▶ **DATA UNDER STUDY**

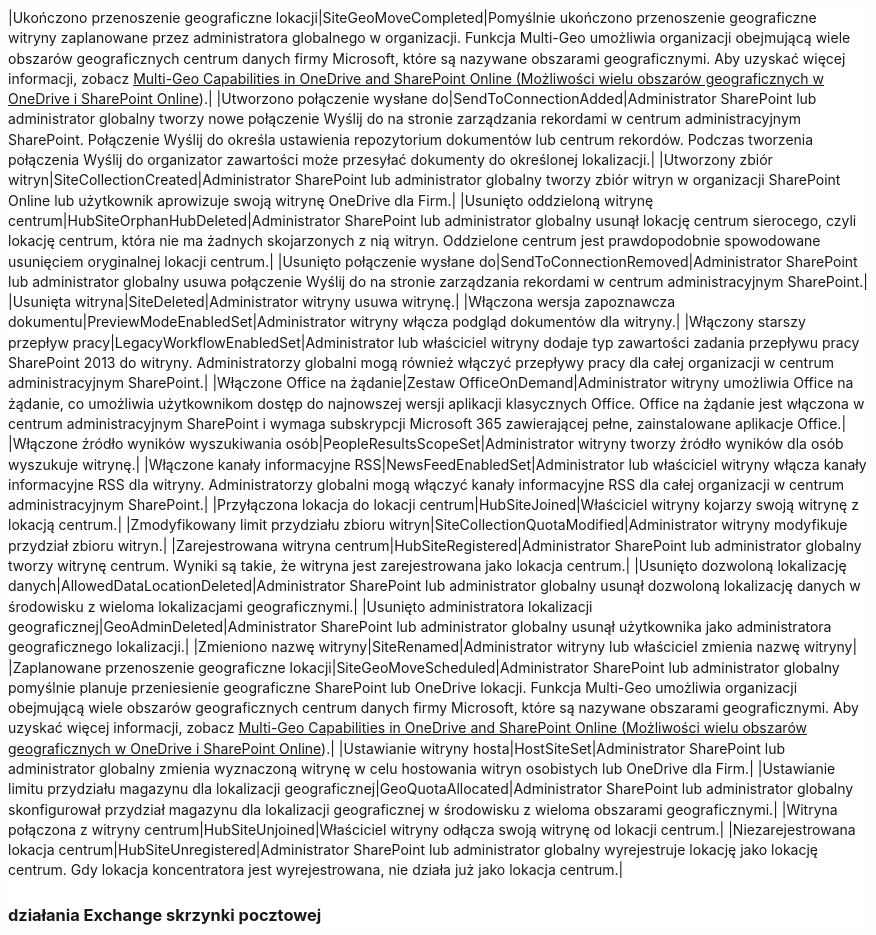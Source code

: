 |Ukończono przenoszenie geograficzne lokacji|SiteGeoMoveCompleted|Pomyślnie ukończono przenoszenie geograficzne witryny zaplanowane przez administratora globalnego w organizacji. Funkcja Multi-Geo umożliwia organizacji obejmującą wiele obszarów geograficznych centrum danych firmy Microsoft, które są nazywane obszarami geograficznymi. Aby uzyskać więcej informacji, zobacz [Multi-Geo Capabilities in OneDrive and SharePoint Online (Możliwości wielu obszarów geograficznych w OneDrive i SharePoint Online](../enterprise/multi-geo-capabilities-in-onedrive-and-sharepoint-online-in-microsoft-365.md)).|
|Utworzono połączenie wysłane do|SendToConnectionAdded|Administrator SharePoint lub administrator globalny tworzy nowe połączenie Wyślij do na stronie zarządzania rekordami w centrum administracyjnym SharePoint. Połączenie Wyślij do określa ustawienia repozytorium dokumentów lub centrum rekordów. Podczas tworzenia połączenia Wyślij do organizator zawartości może przesyłać dokumenty do określonej lokalizacji.|
|Utworzony zbiór witryn|SiteCollectionCreated|Administrator SharePoint lub administrator globalny tworzy zbiór witryn w organizacji SharePoint Online lub użytkownik aprowizuje swoją witrynę OneDrive dla Firm.|
|Usunięto oddzieloną witrynę centrum|HubSiteOrphanHubDeleted|Administrator SharePoint lub administrator globalny usunął lokację centrum sierocego, czyli lokację centrum, która nie ma żadnych skojarzonych z nią witryn. Oddzielone centrum jest prawdopodobnie spowodowane usunięciem oryginalnej lokacji centrum.|
|Usunięto połączenie wysłane do|SendToConnectionRemoved|Administrator SharePoint lub administrator globalny usuwa połączenie Wyślij do na stronie zarządzania rekordami w centrum administracyjnym SharePoint.|
|Usunięta witryna|SiteDeleted|Administrator witryny usuwa witrynę.|
|Włączona wersja zapoznawcza dokumentu|PreviewModeEnabledSet|Administrator witryny włącza podgląd dokumentów dla witryny.|
|Włączony starszy przepływ pracy|LegacyWorkflowEnabledSet|Administrator lub właściciel witryny dodaje typ zawartości zadania przepływu pracy SharePoint 2013 do witryny. Administratorzy globalni mogą również włączyć przepływy pracy dla całej organizacji w centrum administracyjnym SharePoint.|
|Włączone Office na żądanie|Zestaw OfficeOnDemand|Administrator witryny umożliwia Office na żądanie, co umożliwia użytkownikom dostęp do najnowszej wersji aplikacji klasycznych Office. Office na żądanie jest włączona w centrum administracyjnym SharePoint i wymaga subskrypcji Microsoft 365 zawierającej pełne, zainstalowane aplikacje Office.|
|Włączone źródło wyników wyszukiwania osób|PeopleResultsScopeSet|Administrator witryny tworzy źródło wyników dla osób wyszukuje witrynę.|
|Włączone kanały informacyjne RSS|NewsFeedEnabledSet|Administrator lub właściciel witryny włącza kanały informacyjne RSS dla witryny. Administratorzy globalni mogą włączyć kanały informacyjne RSS dla całej organizacji w centrum administracyjnym SharePoint.|
|Przyłączona lokacja do lokacji centrum|HubSiteJoined|Właściciel witryny kojarzy swoją witrynę z lokacją centrum.|
|Zmodyfikowany limit przydziału zbioru witryn|SiteCollectionQuotaModified|Administrator witryny modyfikuje przydział zbioru witryn.|
|Zarejestrowana witryna centrum|HubSiteRegistered|Administrator SharePoint lub administrator globalny tworzy witrynę centrum. Wyniki są takie, że witryna jest zarejestrowana jako lokacja centrum.|
|Usunięto dozwoloną lokalizację danych|AllowedDataLocationDeleted|Administrator SharePoint lub administrator globalny usunął dozwoloną lokalizację danych w środowisku z wieloma lokalizacjami geograficznymi.|
|Usunięto administratora lokalizacji geograficznej|GeoAdminDeleted|Administrator SharePoint lub administrator globalny usunął użytkownika jako administratora geograficznego lokalizacji.|
|Zmieniono nazwę witryny|SiteRenamed|Administrator witryny lub właściciel zmienia nazwę witryny|
|Zaplanowane przenoszenie geograficzne lokacji|SiteGeoMoveScheduled|Administrator SharePoint lub administrator globalny pomyślnie planuje przeniesienie geograficzne SharePoint lub OneDrive lokacji. Funkcja Multi-Geo umożliwia organizacji obejmującą wiele obszarów geograficznych centrum danych firmy Microsoft, które są nazywane obszarami geograficznymi. Aby uzyskać więcej informacji, zobacz [Multi-Geo Capabilities in OneDrive and SharePoint Online (Możliwości wielu obszarów geograficznych w OneDrive i SharePoint Online](../enterprise/multi-geo-capabilities-in-onedrive-and-sharepoint-online-in-microsoft-365.md)).|
|Ustawianie witryny hosta|HostSiteSet|Administrator SharePoint lub administrator globalny zmienia wyznaczoną witrynę w celu hostowania witryn osobistych lub OneDrive dla Firm.|
|Ustawianie limitu przydziału magazynu dla lokalizacji geograficznej|GeoQuotaAllocated|Administrator SharePoint lub administrator globalny skonfigurował przydział magazynu dla lokalizacji geograficznej w środowisku z wieloma obszarami geograficznymi.|
|Witryna połączona z witryny centrum|HubSiteUnjoined|Właściciel witryny odłącza swoją witrynę od lokacji centrum.|
|Niezarejestrowana lokacja centrum|HubSiteUnregistered|Administrator SharePoint lub administrator globalny wyrejestruje lokację jako lokację centrum. Gdy lokacja koncentratora jest wyrejestrowana, nie działa już jako lokacja centrum.|

### <a name="exchange-mailbox-activities"></a>działania Exchange skrzynki pocztowej
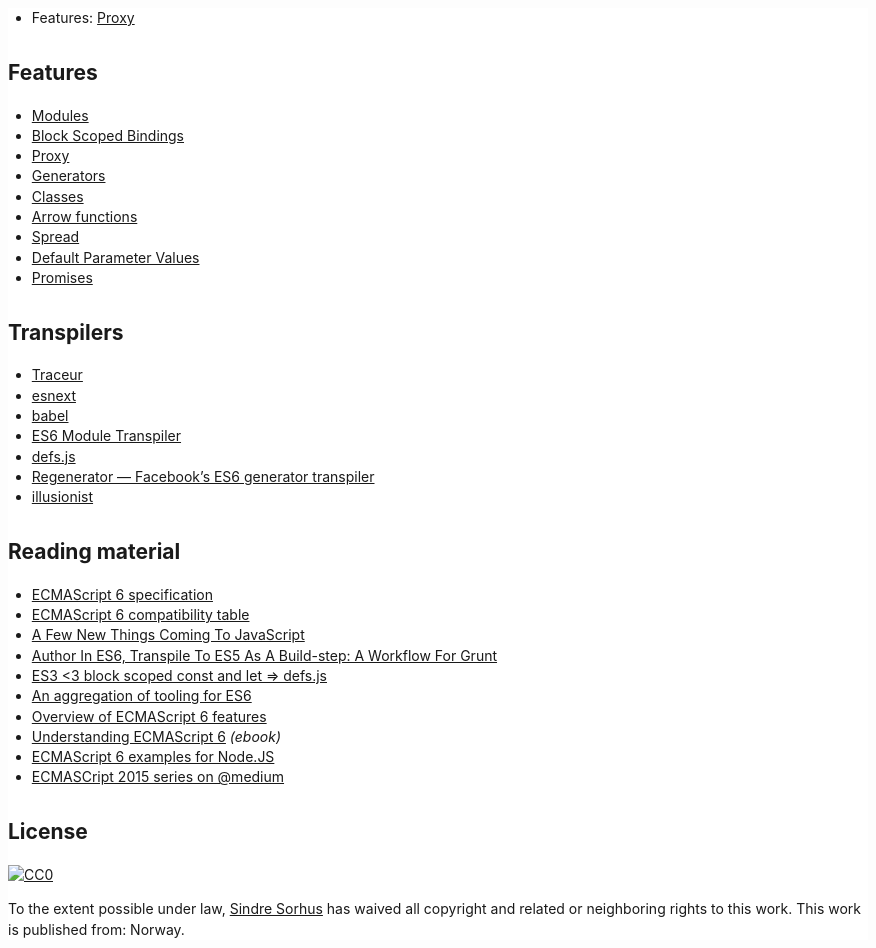 - Features: [Proxy][]


## Features

- [Modules][]
- [Block Scoped Bindings][block-scoped-bindings]
- [Proxy][]
- [Generators][]
- [Classes][]
- [Arrow functions][]
- [Spread][]
- [Default Parameter Values][default-parameter-values]
- [Promises][]


## Transpilers

- [Traceur][]
- [esnext][]
- [babel][]
- [ES6 Module Transpiler][es6-module-transpiler]
- [defs.js][]
- [Regenerator — Facebook’s ES6 generator transpiler](http://facebook.github.io/regenerator/)
- [illusionist][]


## Reading material

- [ECMAScript 6 specification](http://wiki.ecmascript.org/doku.php?id=harmony:specification_drafts)
- [ECMAScript 6 compatibility table](http://kangax.github.io/es5-compat-table/es6/)
- [A Few New Things Coming To JavaScript](http://addyosmani.com/blog/a-few-new-things-coming-to-javascript/)
- [Author In ES6, Transpile To ES5 As A Build-step: A Workflow For Grunt](http://addyosmani.com/blog/author-in-es6-transpile-to-es5-as-a-build-step-a-workflow-for-grunt/)
- [ES3 \<3 block scoped const and let => defs.js](http://blog.lassus.se/2013/05/defsjs.html)
- [An aggregation of tooling for ES6](https://github.com/addyosmani/es6-tools)
- [Overview of ECMAScript 6 features](https://github.com/lukehoban/es6features)
- [Understanding ECMAScript 6](https://github.com/nzakas/understandinges6) *(ebook)*
- [ECMAScript 6 examples for Node.JS](https://github.com/JustinDrake/node-es6-examples)
- [ECMASCript 2015 series on @medium](https://medium.com/ecmascript-2015) 

[modules]: http://wiki.ecmascript.org/doku.php?id=harmony:modules
[block-scoped-bindings]: http://wiki.ecmascript.org/doku.php?id=harmony:block_scoped_bindings
[proxy]: http://soft.vub.ac.be/~tvcutsem/proxies/
[generators]: http://wiki.ecmascript.org/doku.php?id=harmony:Generators
[classes]: http://wiki.ecmascript.org/doku.php?id=strawman:maximally_minimal_classes
[arrow functions]: http://wiki.ecmascript.org/doku.php?id=harmony:arrow_function_syntax
[spread]: http://wiki.ecmascript.org/doku.php?id=harmony:spread
[default-parameter-values]: http://wiki.ecmascript.org/doku.php?id=harmony:parameter_default_values
[promises]: http://wiki.ecmascript.org/doku.php?id=strawman:promises

[traceur]: https://github.com/google/traceur-compiler
[esnext]: https://github.com/square/esnext
[babel]: https://github.com/babel/babel
[es6-module-transpiler]: https://github.com/square/es6-module-transpiler
[defs.js]: https://github.com/olov/defs
[illusionist]: https://github.com/mirego/illusionist


## License

[![CC0](http://i.creativecommons.org/p/zero/1.0/88x31.png)](http://creativecommons.org/publicdomain/zero/1.0/)

To the extent possible under law, [Sindre Sorhus](http://sindresorhus.com) has waived all copyright and related or neighboring rights to this work. This work is published from: Norway.
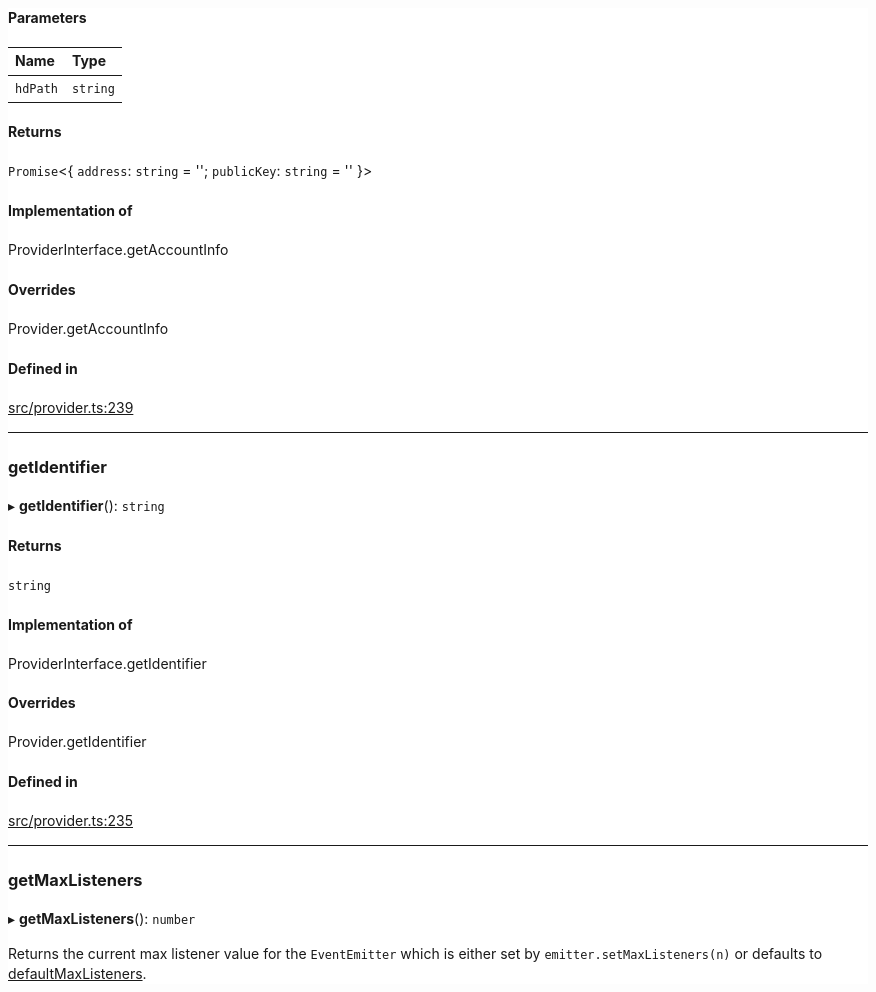 #### Parameters

| Name | Type |
| :------ | :------ |
| `hdPath` | `string` |

#### Returns

`Promise`<{ `address`: `string` = ''; `publicKey`: `string` = '' }\>

#### Implementation of

ProviderInterface.getAccountInfo

#### Overrides

Provider.getAccountInfo

#### Defined in

[src/provider.ts:239](https://github.com/haqq-network/haqq-wallet-provider-mpc-react-native/blob/c0d6e37/src/provider.ts#L239)

___

### getIdentifier

▸ **getIdentifier**(): `string`

#### Returns

`string`

#### Implementation of

ProviderInterface.getIdentifier

#### Overrides

Provider.getIdentifier

#### Defined in

[src/provider.ts:235](https://github.com/haqq-network/haqq-wallet-provider-mpc-react-native/blob/c0d6e37/src/provider.ts#L235)

___

### getMaxListeners

▸ **getMaxListeners**(): `number`

Returns the current max listener value for the `EventEmitter` which is either
set by `emitter.setMaxListeners(n)` or defaults to [defaultMaxListeners](ProviderMpcReactNative.md#defaultmaxlisteners).
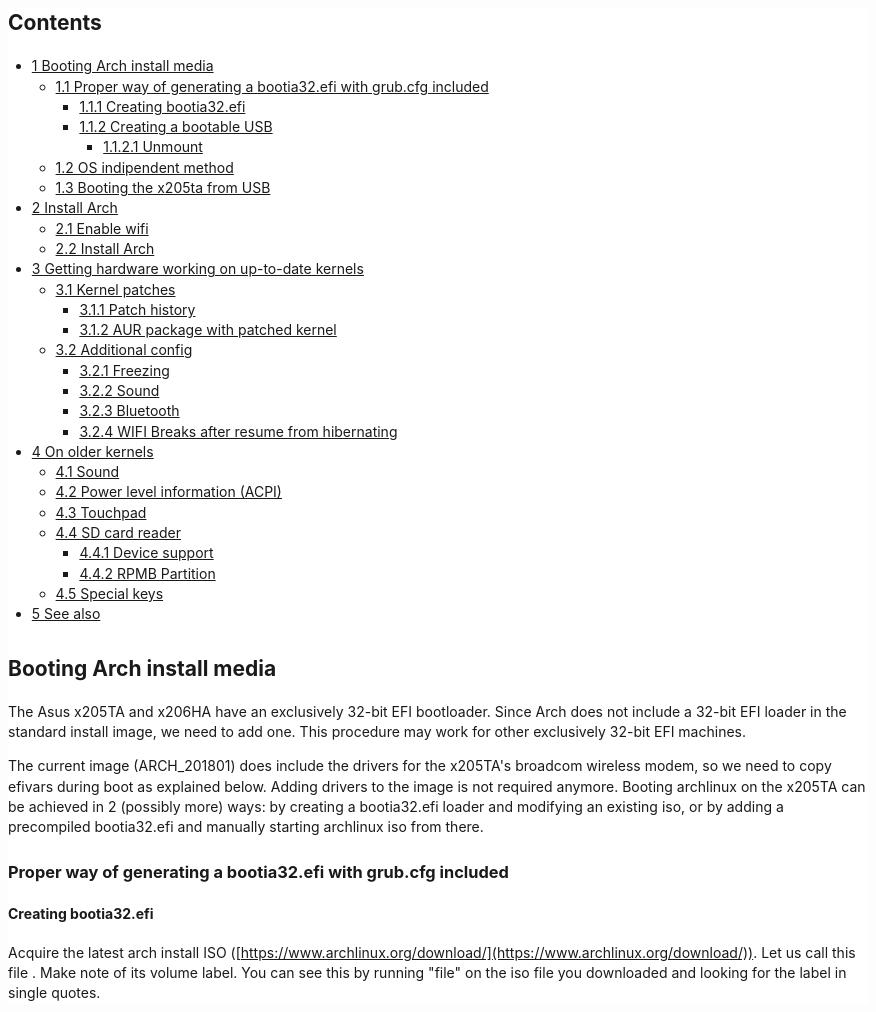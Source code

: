 ## Contents

*   [1 Booting Arch install media](#Booting_Arch_install_media)
    *   [1.1 Proper way of generating a bootia32.efi with grub.cfg included](#Proper_way_of_generating_a_bootia32.efi_with_grub.cfg_included)
        *   [1.1.1 Creating bootia32.efi](#Creating_bootia32.efi)
        *   [1.1.2 Creating a bootable USB](#Creating_a_bootable_USB)
            *   [1.1.2.1 Unmount](#Unmount)
    *   [1.2 OS indipendent method](#OS_indipendent_method)
    *   [1.3 Booting the x205ta from USB](#Booting_the_x205ta_from_USB)
*   [2 Install Arch](#Install_Arch)
    *   [2.1 Enable wifi](#Enable_wifi)
    *   [2.2 Install Arch](#Install_Arch_2)
*   [3 Getting hardware working on up-to-date kernels](#Getting_hardware_working_on_up-to-date_kernels)
    *   [3.1 Kernel patches](#Kernel_patches)
        *   [3.1.1 Patch history](#Patch_history)
        *   [3.1.2 AUR package with patched kernel](#AUR_package_with_patched_kernel)
    *   [3.2 Additional config](#Additional_config)
        *   [3.2.1 Freezing](#Freezing)
        *   [3.2.2 Sound](#Sound)
        *   [3.2.3 Bluetooth](#Bluetooth)
        *   [3.2.4 WIFI Breaks after resume from hibernating](#WIFI_Breaks_after_resume_from_hibernating)
*   [4 On older kernels](#On_older_kernels)
    *   [4.1 Sound](#Sound_2)
    *   [4.2 Power level information (ACPI)](#Power_level_information_.28ACPI.29)
    *   [4.3 Touchpad](#Touchpad)
    *   [4.4 SD card reader](#SD_card_reader)
        *   [4.4.1 Device support](#Device_support)
        *   [4.4.2 RPMB Partition](#RPMB_Partition)
    *   [4.5 Special keys](#Special_keys)
*   [5 See also](#See_also)

## Booting Arch install media

The Asus x205TA and x206HA have an exclusively 32-bit EFI bootloader. Since Arch does not include a 32-bit EFI loader in the standard install image, we need to add one. This procedure may work for other exclusively 32-bit EFI machines.

The current image (ARCH_201801) does include the drivers for the x205TA's broadcom wireless modem, so we need to copy efivars during boot as explained below. Adding drivers to the image is not required anymore. Booting archlinux on the x205TA can be achieved in 2 (possibly more) ways: by creating a bootia32.efi loader and modifying an existing iso, or by adding a precompiled bootia32.efi and manually starting archlinux iso from there.

### Proper way of generating a bootia32.efi with grub.cfg included

#### Creating bootia32.efi

Acquire the latest arch install ISO ([https://www.archlinux.org/download/](https://www.archlinux.org/download/)). Let us call this file <ISO-SOURCE>. Make note of its volume label. You can see this by running "file" on the iso file you downloaded and looking for the label in single quotes.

▶ **ABOUT THIS EXERCISE**
Wherever a line holds the word "harmony", copy that line out of the entries above.

▶ **ANSWER TO THE PROBLEM**
- [ECMAScript 6 specification](http://wiki.ecmascript.org/doku.php?id=harmony:specification_drafts)
[modules]: http://wiki.ecmascript.org/doku.php?id=harmony:modules
[block-scoped-bindings]: http://wiki.ecmascript.org/doku.php?id=harmony:block_scoped_bindings
[generators]: http://wiki.ecmascript.org/doku.php?id=harmony:Generators
[arrow functions]: http://wiki.ecmascript.org/doku.php?id=harmony:arrow_function_syntax
[spread]: http://wiki.ecmascript.org/doku.php?id=harmony:spread
[default-parameter-values]: http://wiki.ecmascript.org/doku.php?id=harmony:parameter_default_values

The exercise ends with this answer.